繰り返しになりますが、そもそも今日の数学においては、数学で考える対象をすべて集合で表すことがスタンダードになっています。物事の特徴や性質を分析し、分解し、集合という骨組みの上に、その特徴や性質を再構成していきます。(参考:論理とは何か、命題、集合と推論規則について:集合による対象化)。

確率を考える際も例外ではなく、というよりも、やっと400年くらい前に人類が認識しえた確率という分かりにくい概念を明確にするためにはなおさら、きちんと集合という道具を使いこなすことが必要になります。

場合の数

教科書は、見たところ「場合の数」や「場合分け」について、明確な定義を与えていません。

大辞林では、「場合」という言葉の意味は、物事が行われているときの、事情や状況。局面。と説明されています。

「場合」という言葉は、曖昧な単語でもあり、基本的に条件の分岐や類別のために通常は用いられます。

つまり、条件の分岐や類別のための対象を表す言葉で、数学においては、集合の要素として一つ一つの「場合」を捉えなおすことができます。
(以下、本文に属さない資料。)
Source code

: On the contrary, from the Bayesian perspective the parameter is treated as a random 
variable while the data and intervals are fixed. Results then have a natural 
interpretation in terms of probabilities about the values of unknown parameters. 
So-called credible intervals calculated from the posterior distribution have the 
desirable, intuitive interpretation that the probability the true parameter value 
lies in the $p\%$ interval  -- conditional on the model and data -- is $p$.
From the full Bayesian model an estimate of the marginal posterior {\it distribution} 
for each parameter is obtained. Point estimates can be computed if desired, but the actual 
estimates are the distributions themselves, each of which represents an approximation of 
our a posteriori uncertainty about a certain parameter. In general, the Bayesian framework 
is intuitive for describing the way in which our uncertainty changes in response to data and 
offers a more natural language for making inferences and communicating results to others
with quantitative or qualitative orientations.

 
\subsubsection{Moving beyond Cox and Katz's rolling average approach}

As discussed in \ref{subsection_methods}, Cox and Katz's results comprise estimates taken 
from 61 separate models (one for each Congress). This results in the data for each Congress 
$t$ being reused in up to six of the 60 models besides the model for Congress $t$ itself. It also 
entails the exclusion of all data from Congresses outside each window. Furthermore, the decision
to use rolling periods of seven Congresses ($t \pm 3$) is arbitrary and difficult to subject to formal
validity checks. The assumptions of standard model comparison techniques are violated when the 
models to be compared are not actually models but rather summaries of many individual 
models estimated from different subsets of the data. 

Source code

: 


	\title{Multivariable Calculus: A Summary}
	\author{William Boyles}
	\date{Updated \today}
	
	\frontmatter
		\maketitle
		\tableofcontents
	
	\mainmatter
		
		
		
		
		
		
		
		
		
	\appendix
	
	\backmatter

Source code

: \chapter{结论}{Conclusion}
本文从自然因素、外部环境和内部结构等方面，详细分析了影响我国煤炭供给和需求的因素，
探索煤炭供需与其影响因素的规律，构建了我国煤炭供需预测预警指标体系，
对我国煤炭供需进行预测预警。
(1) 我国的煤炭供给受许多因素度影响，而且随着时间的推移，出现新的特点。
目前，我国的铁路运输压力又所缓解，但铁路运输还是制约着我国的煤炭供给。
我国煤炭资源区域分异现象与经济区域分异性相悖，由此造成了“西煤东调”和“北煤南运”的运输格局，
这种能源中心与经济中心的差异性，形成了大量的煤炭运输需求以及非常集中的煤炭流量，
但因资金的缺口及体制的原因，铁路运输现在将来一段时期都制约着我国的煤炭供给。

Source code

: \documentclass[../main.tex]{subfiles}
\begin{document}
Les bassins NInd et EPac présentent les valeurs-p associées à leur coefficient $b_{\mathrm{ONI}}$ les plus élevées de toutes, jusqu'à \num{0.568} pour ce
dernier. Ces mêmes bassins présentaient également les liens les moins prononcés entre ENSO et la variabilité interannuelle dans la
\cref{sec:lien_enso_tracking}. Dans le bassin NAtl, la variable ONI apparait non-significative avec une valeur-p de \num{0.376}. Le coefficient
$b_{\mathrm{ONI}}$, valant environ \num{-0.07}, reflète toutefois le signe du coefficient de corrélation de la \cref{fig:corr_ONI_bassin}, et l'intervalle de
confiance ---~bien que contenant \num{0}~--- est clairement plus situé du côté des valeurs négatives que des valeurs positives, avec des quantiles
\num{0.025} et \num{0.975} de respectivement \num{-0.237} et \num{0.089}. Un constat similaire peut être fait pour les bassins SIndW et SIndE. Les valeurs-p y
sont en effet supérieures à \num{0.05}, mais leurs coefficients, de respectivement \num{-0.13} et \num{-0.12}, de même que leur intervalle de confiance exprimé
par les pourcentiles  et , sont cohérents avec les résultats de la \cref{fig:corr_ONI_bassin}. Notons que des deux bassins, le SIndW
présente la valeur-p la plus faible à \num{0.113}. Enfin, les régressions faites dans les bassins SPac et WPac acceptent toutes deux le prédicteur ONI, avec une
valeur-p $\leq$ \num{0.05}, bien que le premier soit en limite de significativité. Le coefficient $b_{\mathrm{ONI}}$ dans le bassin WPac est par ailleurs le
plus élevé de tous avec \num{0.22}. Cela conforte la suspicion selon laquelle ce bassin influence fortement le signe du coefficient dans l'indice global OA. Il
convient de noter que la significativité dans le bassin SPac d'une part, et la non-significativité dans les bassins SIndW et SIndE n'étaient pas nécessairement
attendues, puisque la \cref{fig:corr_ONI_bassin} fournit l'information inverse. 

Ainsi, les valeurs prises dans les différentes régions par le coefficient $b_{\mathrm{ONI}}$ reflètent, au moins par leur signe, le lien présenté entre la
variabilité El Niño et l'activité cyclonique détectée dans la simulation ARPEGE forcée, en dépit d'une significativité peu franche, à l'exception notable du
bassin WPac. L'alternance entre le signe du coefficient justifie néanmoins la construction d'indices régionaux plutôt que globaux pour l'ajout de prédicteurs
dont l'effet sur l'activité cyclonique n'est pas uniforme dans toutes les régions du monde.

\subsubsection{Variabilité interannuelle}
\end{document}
「場合」が集合の要素なので、「場合の数」は集合の要素の数、と言い換えることができるわけです。

そのため、教科書でも場合の数を学ぶ前に、数Ⅰで学んだ集合を軽く復習しつつ、集合の和集合、共通部分、補集合の要素数について学びを深めています。

つまり、この後の「場合の数」や「確率」を集合を使って考えてください、と暗黙にですが勧めているわけです。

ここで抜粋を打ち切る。